Would you copy only the lines below, beginning with the one that contains "Toute ferme ou" and running through the last entry line?

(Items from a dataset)
○ ○ ○

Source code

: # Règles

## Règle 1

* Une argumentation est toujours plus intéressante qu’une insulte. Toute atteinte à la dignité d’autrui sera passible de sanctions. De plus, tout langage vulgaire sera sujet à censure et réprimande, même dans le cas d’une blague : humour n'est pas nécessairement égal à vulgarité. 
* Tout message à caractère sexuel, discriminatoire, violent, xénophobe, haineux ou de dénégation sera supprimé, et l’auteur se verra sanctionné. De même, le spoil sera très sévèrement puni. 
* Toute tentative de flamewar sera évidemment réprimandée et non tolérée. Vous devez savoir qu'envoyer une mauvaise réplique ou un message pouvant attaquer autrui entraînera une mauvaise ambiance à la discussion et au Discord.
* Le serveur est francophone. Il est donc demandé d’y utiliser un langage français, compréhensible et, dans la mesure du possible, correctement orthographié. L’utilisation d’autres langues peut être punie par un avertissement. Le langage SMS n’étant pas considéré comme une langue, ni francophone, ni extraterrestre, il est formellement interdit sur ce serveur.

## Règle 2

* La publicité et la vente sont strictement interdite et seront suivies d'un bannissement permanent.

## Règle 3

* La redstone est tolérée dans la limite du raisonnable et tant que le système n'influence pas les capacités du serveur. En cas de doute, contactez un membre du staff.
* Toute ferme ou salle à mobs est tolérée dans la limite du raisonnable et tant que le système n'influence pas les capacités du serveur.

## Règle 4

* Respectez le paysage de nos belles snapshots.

○ ○ ○

**RESPONSE TO THIS EXERCISE**
* Toute ferme ou salle à mobs est tolérée dans la limite du raisonnable et tant que le système n'influence pas les capacités du serveur.

## Règle 4

* Respectez le paysage de nos belles snapshots.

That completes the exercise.